Need of Mutual Funds:

In a society, we have different type of investors who would like to earn a higher return for their meager savings. Opportunities must be provided to such types of investors, consisting of pensioners, middle income group people, etc. They cannot afford to directly invest in companies’ shares for lack of knowledge and are quite averse to risks. Keeping such factors in mind, investment companies in India like the Unit Trust of India promoted mutual funds by which they attract the savings of lower and middle income group people and give them the benefit of corporate profits by distributing attractive dividends at the end of the year. Mutual funds also cater to different types of customers who are interested in

  1. Fixed income or
  2. a higher return for investment or
  3. who are ‘growth oriented’.

As mutual funds fulfill all these requirements, they have not only come to stay but are growing too.

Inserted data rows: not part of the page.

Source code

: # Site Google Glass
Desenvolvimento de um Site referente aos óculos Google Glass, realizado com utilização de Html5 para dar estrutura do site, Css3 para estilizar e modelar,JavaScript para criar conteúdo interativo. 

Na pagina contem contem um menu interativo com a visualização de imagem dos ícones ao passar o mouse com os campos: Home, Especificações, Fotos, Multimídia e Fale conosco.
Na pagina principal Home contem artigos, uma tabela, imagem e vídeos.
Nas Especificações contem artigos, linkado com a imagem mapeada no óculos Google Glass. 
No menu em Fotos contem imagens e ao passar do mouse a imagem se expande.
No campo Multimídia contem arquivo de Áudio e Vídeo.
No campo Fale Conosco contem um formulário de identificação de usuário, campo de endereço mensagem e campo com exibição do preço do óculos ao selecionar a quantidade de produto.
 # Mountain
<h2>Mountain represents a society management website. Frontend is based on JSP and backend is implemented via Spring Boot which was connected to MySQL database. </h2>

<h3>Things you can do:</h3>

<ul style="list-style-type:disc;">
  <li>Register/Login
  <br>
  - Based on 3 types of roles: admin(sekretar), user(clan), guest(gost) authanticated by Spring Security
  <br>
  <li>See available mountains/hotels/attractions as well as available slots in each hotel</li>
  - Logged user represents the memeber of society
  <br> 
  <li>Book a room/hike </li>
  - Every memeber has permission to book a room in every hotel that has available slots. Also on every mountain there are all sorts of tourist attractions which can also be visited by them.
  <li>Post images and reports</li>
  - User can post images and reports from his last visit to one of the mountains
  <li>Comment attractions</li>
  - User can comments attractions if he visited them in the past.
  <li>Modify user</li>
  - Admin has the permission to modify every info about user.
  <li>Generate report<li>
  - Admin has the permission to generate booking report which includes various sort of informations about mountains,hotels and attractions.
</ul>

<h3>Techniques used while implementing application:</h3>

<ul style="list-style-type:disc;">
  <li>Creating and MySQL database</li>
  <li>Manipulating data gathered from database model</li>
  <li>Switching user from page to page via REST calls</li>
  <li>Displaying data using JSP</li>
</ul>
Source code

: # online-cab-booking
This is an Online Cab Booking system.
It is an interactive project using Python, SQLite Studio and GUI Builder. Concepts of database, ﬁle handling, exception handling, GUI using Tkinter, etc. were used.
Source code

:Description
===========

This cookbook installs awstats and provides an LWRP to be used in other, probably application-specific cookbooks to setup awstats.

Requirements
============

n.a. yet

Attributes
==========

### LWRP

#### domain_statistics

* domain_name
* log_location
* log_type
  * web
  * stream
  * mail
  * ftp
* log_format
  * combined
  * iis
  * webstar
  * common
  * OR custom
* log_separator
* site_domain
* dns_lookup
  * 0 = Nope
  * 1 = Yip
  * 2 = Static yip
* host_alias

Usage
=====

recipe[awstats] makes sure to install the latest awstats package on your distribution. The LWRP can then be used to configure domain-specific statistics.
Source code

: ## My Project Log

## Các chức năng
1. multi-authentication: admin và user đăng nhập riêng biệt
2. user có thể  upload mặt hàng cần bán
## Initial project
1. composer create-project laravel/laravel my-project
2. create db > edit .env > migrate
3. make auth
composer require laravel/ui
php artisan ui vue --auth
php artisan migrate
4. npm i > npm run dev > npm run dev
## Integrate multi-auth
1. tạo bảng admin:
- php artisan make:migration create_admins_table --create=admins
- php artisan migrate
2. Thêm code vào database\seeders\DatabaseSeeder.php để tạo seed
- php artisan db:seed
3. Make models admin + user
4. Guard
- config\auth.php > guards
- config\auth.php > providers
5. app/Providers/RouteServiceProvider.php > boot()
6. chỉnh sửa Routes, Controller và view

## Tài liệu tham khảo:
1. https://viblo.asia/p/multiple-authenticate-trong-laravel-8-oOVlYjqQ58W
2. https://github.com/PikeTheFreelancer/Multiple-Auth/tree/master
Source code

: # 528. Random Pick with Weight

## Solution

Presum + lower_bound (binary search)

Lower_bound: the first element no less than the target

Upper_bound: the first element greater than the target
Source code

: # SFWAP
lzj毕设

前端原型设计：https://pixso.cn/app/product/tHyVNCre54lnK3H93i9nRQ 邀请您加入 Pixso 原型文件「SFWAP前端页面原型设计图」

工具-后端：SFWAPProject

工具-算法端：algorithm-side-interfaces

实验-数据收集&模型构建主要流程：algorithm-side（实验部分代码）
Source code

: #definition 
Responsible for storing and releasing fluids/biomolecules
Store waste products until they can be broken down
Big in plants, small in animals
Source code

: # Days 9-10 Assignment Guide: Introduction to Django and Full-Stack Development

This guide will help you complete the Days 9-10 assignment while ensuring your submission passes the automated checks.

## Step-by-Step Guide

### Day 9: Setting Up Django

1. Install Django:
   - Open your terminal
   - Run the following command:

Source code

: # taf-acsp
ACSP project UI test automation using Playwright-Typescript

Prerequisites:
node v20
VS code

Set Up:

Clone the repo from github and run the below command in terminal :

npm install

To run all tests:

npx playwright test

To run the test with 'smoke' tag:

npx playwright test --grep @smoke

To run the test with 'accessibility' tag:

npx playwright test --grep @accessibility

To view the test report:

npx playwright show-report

The government has also felt the need for regulating their activities through proper legislation.

General benefits of Mutual Funds:

  1. A mutual fund promotes savings among the lower and middle income groups.
  2. Mutual fund provides attractive return on investment.
  3. Mutual fund minimizes the risk on investment by diversifying the investment.
  4. Different types of investment opportunities are given for different categories of investors, such as income, growth, reinvestment, etc.
  5. Benefits of corporate sector are made available to common man.
  6. As mutual funds are managed by experts, their services are made available at a nominal cost to the investors from lower and middle income group.
  7. There is no risk on investment as mutual funds offer assured returns.
  8. A stricter control on the activities of the mutual funds has made them very transparent and they express the value of the units under Net Asset Value method. This emables the investors to compare the performance of different mutual funds.
  9. They have contributed to the improvement of the capital market with their bulk investment.
  10. Reploughing of capital into investment is made possible by the mutual funds by issuing bonus shares to their unit holders against dividends due to them.
  11. Foreign investment by foreign financial institutions in mutual funds have been made possible – Example is Morgan Stanley.
  12. Tax concessions have enabled more investment in Infrastructure development bonds by which the economy is able to attract funds for infrastructure growth.
  13. Old age pensioners, war widows and children are benefited by different schemes of mutual funds.
  14. Mutual funds are not merely confining their assistance to investment but also undertake banking, credit rating, underwriting and asset liability management. By these multi-various activities, they could obtain better knowledge of the capital market.
  15. Future growth or expectations about the market are predicted more precisely by mutual funds and they help capital market in corrective measures.
  16. Liquidity for the investors: Those who invest in mutual funds, can encash their units or the mutual fund certificate at any time by selling them to the organization itself, if they are open-ended fund or by selling them in the market, if they are close-ended fund.
  17. Convenience and flexibility: The investors in the mutual fund, can transfer their investment from one scheme to the other on the basis of updated market information.